The data
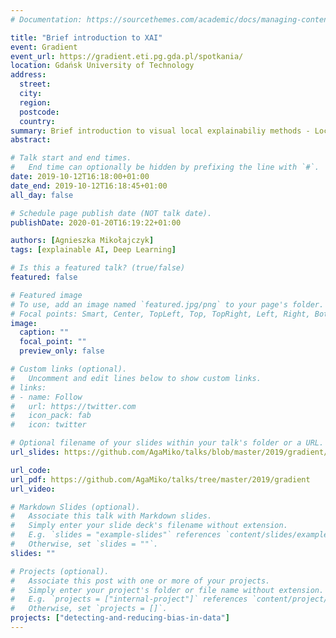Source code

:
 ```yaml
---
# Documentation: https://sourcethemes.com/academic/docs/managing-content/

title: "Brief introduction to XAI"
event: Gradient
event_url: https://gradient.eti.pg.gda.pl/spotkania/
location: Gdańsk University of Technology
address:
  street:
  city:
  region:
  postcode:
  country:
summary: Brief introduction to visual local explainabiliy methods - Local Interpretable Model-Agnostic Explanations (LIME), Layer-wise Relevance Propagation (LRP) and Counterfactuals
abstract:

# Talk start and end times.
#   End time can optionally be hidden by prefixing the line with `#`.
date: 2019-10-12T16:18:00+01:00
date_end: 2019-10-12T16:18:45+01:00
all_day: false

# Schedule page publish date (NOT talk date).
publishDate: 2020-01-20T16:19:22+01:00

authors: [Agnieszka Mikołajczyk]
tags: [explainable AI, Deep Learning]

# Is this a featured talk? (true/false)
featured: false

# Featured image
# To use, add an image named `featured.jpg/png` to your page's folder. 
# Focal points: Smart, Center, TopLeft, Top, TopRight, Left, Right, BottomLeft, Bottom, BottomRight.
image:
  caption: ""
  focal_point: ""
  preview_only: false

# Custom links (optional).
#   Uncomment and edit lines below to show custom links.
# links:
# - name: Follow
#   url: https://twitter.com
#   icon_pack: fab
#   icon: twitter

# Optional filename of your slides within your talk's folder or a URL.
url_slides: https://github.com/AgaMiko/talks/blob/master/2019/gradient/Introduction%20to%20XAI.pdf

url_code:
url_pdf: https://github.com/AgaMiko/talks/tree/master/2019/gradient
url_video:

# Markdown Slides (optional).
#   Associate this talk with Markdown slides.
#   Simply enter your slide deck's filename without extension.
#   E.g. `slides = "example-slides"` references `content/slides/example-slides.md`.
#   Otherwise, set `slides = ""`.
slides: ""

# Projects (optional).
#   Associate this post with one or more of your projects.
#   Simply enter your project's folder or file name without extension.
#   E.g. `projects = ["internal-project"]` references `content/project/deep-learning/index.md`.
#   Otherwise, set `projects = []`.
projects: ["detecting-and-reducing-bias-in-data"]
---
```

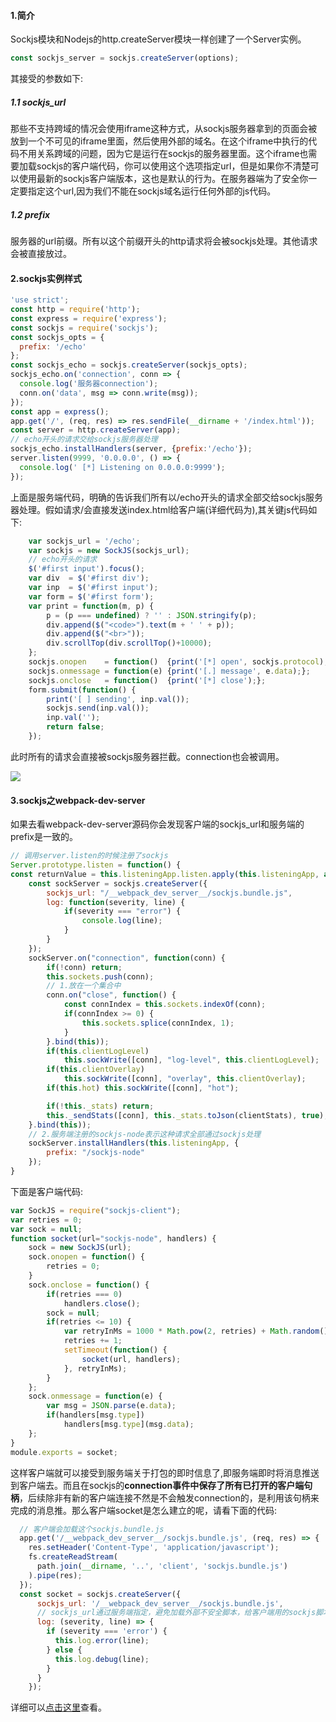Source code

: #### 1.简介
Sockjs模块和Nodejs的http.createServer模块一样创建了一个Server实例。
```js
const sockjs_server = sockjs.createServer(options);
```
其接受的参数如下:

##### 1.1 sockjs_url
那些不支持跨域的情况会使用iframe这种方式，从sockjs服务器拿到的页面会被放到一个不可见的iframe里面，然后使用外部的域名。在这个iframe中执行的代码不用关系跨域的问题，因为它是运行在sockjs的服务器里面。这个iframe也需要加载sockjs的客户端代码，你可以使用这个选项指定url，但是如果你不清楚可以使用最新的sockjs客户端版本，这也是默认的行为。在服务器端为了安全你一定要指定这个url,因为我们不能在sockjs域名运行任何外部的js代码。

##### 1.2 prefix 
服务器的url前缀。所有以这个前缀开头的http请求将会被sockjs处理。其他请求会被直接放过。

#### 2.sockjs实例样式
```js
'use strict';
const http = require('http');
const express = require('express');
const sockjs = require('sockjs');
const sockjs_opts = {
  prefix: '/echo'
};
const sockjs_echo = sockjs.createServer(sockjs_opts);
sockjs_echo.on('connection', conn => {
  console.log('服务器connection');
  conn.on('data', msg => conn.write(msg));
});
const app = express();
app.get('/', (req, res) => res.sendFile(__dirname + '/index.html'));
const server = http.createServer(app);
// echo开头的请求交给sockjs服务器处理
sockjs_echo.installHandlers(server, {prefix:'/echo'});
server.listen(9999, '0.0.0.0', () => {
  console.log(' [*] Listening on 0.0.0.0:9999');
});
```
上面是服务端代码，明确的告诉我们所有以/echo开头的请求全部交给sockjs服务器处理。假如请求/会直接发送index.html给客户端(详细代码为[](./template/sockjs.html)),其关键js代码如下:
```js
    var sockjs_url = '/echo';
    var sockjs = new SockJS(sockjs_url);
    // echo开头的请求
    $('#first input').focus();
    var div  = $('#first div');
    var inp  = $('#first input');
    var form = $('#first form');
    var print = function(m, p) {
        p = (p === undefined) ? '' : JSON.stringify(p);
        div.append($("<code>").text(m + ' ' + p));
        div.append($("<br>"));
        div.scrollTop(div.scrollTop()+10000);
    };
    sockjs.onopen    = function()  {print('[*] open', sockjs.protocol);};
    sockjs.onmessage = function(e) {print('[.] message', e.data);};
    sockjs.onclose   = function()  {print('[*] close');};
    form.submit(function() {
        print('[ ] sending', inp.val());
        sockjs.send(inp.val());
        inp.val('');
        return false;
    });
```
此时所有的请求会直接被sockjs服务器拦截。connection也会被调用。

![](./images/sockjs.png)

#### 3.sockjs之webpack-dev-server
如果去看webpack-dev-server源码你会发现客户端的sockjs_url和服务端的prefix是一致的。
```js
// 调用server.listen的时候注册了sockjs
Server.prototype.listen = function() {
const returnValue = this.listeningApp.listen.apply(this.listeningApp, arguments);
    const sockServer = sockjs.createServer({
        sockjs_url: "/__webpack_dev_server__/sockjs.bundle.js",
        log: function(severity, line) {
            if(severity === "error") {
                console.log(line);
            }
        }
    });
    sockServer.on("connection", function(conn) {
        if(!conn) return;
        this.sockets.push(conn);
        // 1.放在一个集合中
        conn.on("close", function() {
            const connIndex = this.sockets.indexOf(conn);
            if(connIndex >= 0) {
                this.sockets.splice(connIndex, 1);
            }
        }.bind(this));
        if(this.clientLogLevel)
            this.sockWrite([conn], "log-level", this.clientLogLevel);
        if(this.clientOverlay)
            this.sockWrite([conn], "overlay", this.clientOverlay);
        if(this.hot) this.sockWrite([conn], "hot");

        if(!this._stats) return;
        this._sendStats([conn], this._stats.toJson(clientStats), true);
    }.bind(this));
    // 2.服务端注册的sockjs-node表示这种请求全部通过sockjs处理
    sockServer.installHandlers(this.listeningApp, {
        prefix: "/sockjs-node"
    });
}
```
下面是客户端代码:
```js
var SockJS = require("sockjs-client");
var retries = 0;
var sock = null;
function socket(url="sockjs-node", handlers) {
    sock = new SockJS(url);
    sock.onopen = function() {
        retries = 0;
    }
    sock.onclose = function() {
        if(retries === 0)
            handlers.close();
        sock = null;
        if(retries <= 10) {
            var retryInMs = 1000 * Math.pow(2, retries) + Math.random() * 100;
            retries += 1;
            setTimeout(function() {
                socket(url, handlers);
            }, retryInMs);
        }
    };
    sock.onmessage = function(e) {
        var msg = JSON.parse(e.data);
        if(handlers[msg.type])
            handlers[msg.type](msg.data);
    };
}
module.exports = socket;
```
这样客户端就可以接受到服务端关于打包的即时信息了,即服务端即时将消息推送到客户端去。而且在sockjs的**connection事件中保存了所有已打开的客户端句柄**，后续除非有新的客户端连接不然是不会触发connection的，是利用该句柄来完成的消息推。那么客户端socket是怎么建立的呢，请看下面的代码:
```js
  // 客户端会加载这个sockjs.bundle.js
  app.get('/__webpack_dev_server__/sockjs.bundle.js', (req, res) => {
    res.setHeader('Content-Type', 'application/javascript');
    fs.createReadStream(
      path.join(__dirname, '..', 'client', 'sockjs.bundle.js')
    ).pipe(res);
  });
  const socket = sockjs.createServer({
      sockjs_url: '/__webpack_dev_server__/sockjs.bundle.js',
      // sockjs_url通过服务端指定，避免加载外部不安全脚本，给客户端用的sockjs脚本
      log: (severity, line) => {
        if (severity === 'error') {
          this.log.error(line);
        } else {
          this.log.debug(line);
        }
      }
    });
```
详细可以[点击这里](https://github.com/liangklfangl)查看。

--

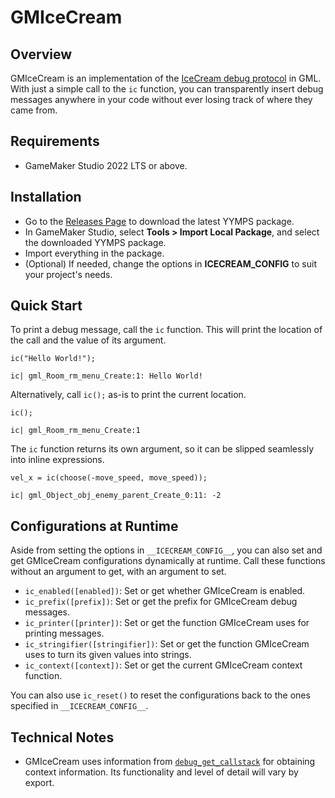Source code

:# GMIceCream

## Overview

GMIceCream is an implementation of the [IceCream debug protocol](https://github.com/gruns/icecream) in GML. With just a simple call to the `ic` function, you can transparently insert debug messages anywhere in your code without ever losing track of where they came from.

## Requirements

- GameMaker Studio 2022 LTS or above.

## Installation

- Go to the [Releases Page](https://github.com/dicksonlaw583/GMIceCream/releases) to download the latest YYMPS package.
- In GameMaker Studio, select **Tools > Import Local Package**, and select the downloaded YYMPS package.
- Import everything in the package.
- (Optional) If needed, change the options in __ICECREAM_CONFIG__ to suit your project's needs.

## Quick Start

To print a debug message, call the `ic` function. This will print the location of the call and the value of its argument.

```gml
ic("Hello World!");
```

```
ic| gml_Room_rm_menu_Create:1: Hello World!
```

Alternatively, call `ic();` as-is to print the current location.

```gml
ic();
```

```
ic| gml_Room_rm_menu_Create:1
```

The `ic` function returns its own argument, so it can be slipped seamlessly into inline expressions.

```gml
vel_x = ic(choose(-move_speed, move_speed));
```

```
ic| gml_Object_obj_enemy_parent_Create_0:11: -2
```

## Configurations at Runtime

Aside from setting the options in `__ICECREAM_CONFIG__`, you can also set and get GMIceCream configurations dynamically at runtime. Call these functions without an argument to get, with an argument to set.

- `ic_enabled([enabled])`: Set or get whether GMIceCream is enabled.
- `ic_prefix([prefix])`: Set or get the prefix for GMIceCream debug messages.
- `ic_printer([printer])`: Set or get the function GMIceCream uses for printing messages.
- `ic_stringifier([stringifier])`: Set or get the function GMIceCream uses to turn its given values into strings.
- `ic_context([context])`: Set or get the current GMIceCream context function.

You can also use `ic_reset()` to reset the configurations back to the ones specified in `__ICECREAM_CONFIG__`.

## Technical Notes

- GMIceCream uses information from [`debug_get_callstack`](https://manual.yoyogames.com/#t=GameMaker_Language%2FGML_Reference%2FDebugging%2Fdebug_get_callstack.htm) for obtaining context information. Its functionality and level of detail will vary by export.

What is required
Collect each line above holding the string "installHandlers".

Answer
sockjs_echo.installHandlers(server, {prefix:'/echo'});
    sockServer.installHandlers(this.listeningApp, {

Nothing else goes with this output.